**BEAT THE STOCK MARKET - THE LAZY STRATEGY**

Is it possible to understand which stock will increase its value in the year *t* using only financial data available for the year *t-1*?

The objective of this kernel is to show that machine learning models can learn to recognize stocks that will grow in value after being trained on a set of financial indicators, like those that can be found in the 10-K filings.

* **ABOUT THE DATA**

    I already prepared and made available 2 example datasets:

    1. `Example_DATASET.csv` contains a table where each row is an US stock from the technology sector and each column is a financial indicators. The last column is the class (binary, IGNORE=0, BUY=1).
    2. `Example_2019_prive_var.cs`  contains a table where each row is an US stock from the technology sector and the column indicates the stock's percent price variation for the year 2019 (first trading day on Jan '19, last trading day on Dec '19).

  I will later share a kernel where I will show how you can build these types of datasets.

  From a general point of view, I will be considering the financial data collected in the `Example_DATASET.csv` as features. The data collected there are from the 10-K filings of 2018 (end of 2018). The class of each sample has been assigned by looking at the performance of the stock in the year 2019 (`Example_2019_price_var.csv`), that is:
    1. Class = 1 if 2019 price variation is positive;
    2. Class = 0 if 2019 price variation is negative.
    
  **So, this is a binary classification problem and the objective is to BUY all the stocks that will be classified as `1`, and to IGNORE all those stocks that will be classified as `0`.**

* **ABOUT THE MODELS**

    The machine learning models that I will be using are:
    1. Support Vector Machine (`SVC`, scikit-learn);
    2. Random Forest (`RandomForestClassifier`, scikit-learn);
    3. Extreme Gradient Boosting (`xgb`, xgboost);
    4. Multi-Layer Perceptron (`MLPClassifier`, scikit-learn).

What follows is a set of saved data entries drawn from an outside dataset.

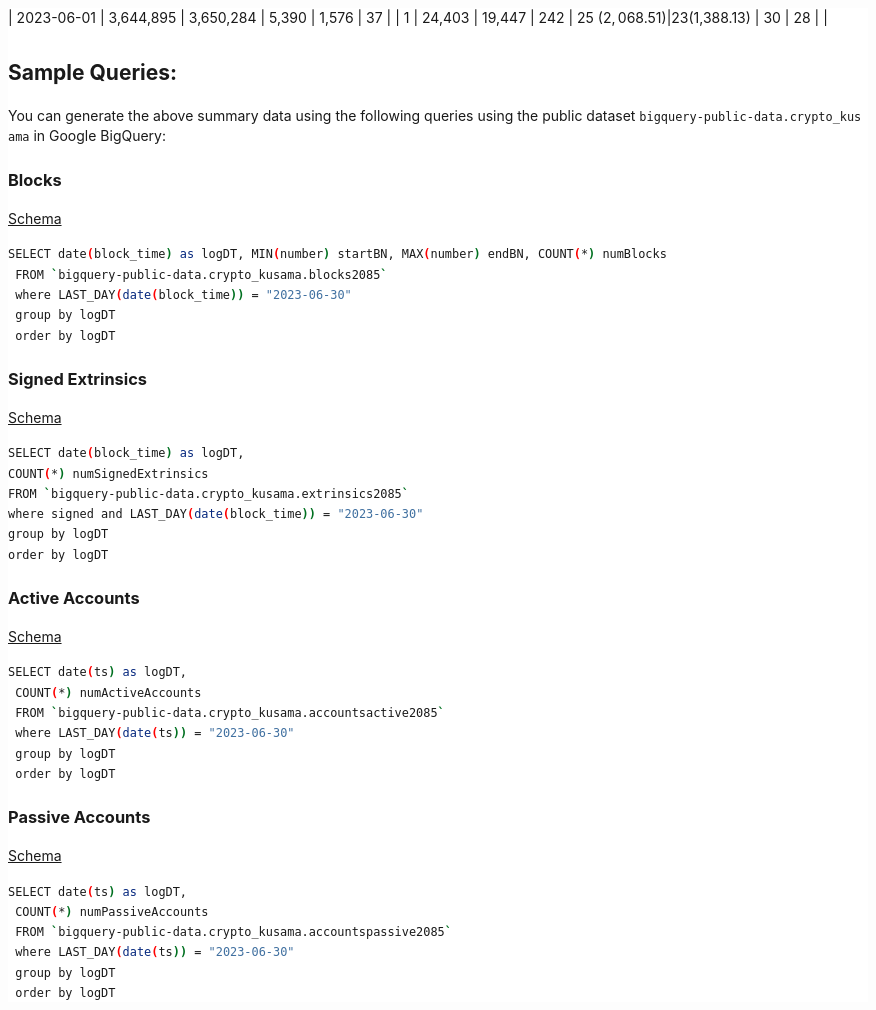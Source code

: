 | 2023-06-01 | 3,644,895 | 3,650,284 | 5,390 | 1,576 | 37 |  | 1 | 24,403 | 19,447 | 242  | 25 ($2,068.51) | 23 ($1,388.13) | 30 | 28 |  |

## Sample Queries:
You can generate the above summary data using the following queries using the public dataset `bigquery-public-data.crypto_kusama` in Google BigQuery:


### Blocks 

[Schema](https://github.com/colorfulnotion/substrate-etl/blob/main/schema/blocks.json)

```bash
SELECT date(block_time) as logDT, MIN(number) startBN, MAX(number) endBN, COUNT(*) numBlocks 
 FROM `bigquery-public-data.crypto_kusama.blocks2085`  
 where LAST_DAY(date(block_time)) = "2023-06-30" 
 group by logDT 
 order by logDT
```

### Signed Extrinsics 

[Schema](https://github.com/colorfulnotion/substrate-etl/blob/main/schema/extrinsics.json)

```bash
SELECT date(block_time) as logDT, 
COUNT(*) numSignedExtrinsics 
FROM `bigquery-public-data.crypto_kusama.extrinsics2085`  
where signed and LAST_DAY(date(block_time)) = "2023-06-30" 
group by logDT 
order by logDT
```

### Active Accounts 

[Schema](https://github.com/colorfulnotion/substrate-etl/blob/main/schema/accountsactive.json)

```bash
SELECT date(ts) as logDT, 
 COUNT(*) numActiveAccounts 
 FROM `bigquery-public-data.crypto_kusama.accountsactive2085` 
 where LAST_DAY(date(ts)) = "2023-06-30" 
 group by logDT 
 order by logDT
```

### Passive Accounts 

[Schema](https://github.com/colorfulnotion/substrate-etl/blob/main/schema/accountspassive.json)

```bash
SELECT date(ts) as logDT, 
 COUNT(*) numPassiveAccounts 
 FROM `bigquery-public-data.crypto_kusama.accountspassive2085` 
 where LAST_DAY(date(ts)) = "2023-06-30" 
 group by logDT 
 order by logDT
```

  Nothing too fancy, I am more interested in the proof-of-concept right now (if the results are satisfactory, I will implement more sofisticated neural networks via Keras or Pytorch). For what concerns the training of the models, I will be running a `GridSearchCV` with `cv=5` and `scoring='precision_weighted'`.
    
* **ABOUT THE LAZY WAY**

    Compared to other algorithmic trading strategies, this kernel implements a **lazy strategy** which consists in buying the stocks that the machine learning models identify as buy-worthy on the first trading day of the year and selling them on the last trading day of the year. Indeed, it is widely known that most of the times buying-&-holding a stock yields higher returns compared to trying to time the market.
    
    As of now, this method has only been backtested with the year 2019, but I am planning to perform more backtesting with older data.
    
    
* **ABOUT THE MODEL'S EVALUATION**

    The evaluation of the machine learning models' performance is a two-step process:
    
    1. An analysis of the `classification_report` is performed in order to evaluate the models according to commonly used metrics
    2. An analysis of the machine learning models' Return On Investment (ROI) is performed in order to evaluate their performance from a financial point of view. Furthermore, the ROI of S&P 500 index (^GSPC), Dow Jones index (^DJI) and the ROI of the Technology sector are used as benchmarks to evaluate the performance of the **lazy strategy**.
   

Let's start by importing the required libraries. This kernel leverages the power of:
* `numpy`, `pandas` to manipulate data
* `pandas_datareader` to pull historical price data (using Yahoo Finance)
* `sklearn`, `xgb` for everything machine learning related

In [None]:
import numpy as np
import pandas as pd
from pandas_datareader import data

from sklearn.model_selection import train_test_split, GridSearchCV
from sklearn.preprocessing import StandardScaler
from sklearn.svm import SVC
from sklearn.ensemble import RandomForestClassifier
from sklearn.neural_network import MLPClassifier
import xgboost as xgb
from sklearn.metrics import classification_report

# Suppress warnings
import warnings
warnings.filterwarnings('ignore')

We need a function that allows us to pull the historical price data for a given symbol. This will be used to compute the ROI of S&P 500 index (^GSPC) and Dow Jones index (^DJI).

In [None]:
# Custom function to pull prices of stocks
def get_price_var(symbol):
    '''
    Get historical price data for a given symbol leveraging the power of pandas_datareader and Yahoo.
    Compute the difference between first and last available time-steps in terms of Adjusted Close price.
    
    Input: ticker symbol
    Output: percent price variation 
    '''
    # read data
    prices = data.DataReader(symbol, 'yahoo', '2019-01-01', '2019-12-31')['Adj Close']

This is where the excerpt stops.